**Exercise prompt**: Wherever the word "Meanwhile" shows up in the data, report the line it sits in.

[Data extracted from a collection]
# # #

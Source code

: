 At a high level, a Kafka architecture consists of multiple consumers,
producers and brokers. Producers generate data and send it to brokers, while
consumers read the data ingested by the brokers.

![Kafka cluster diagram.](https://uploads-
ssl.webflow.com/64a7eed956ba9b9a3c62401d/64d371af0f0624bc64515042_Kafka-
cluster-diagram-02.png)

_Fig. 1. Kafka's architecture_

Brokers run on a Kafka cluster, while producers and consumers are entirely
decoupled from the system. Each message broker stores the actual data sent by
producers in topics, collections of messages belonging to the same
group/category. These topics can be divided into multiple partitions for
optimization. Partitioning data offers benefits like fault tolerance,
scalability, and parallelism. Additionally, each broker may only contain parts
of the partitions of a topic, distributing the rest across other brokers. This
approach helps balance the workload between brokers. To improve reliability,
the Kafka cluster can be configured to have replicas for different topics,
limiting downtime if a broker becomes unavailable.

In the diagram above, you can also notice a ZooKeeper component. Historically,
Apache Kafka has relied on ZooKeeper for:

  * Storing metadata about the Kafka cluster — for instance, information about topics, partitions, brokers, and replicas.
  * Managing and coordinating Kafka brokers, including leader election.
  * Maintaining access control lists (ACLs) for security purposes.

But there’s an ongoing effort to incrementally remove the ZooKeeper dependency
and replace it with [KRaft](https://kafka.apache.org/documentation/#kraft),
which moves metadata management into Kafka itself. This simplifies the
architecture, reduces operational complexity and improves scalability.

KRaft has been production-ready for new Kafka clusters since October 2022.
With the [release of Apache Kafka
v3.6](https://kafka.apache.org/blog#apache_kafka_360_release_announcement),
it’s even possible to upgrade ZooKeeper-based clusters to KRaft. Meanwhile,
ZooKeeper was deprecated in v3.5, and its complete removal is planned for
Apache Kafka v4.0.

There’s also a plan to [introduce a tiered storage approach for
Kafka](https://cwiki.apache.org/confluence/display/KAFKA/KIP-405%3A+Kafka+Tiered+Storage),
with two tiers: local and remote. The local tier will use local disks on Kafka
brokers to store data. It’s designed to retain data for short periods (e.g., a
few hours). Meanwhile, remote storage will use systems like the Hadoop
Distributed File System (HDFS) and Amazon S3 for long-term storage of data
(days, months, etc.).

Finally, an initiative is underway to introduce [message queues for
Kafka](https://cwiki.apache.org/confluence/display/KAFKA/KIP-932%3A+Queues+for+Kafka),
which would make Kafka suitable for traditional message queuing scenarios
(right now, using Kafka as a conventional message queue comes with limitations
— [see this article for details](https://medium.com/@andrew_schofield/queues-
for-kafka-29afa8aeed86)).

# # #

**Reply**:
it’s even possible to upgrade ZooKeeper-based clusters to KRaft. Meanwhile,
few hours). Meanwhile, remote storage will use systems like the Hadoop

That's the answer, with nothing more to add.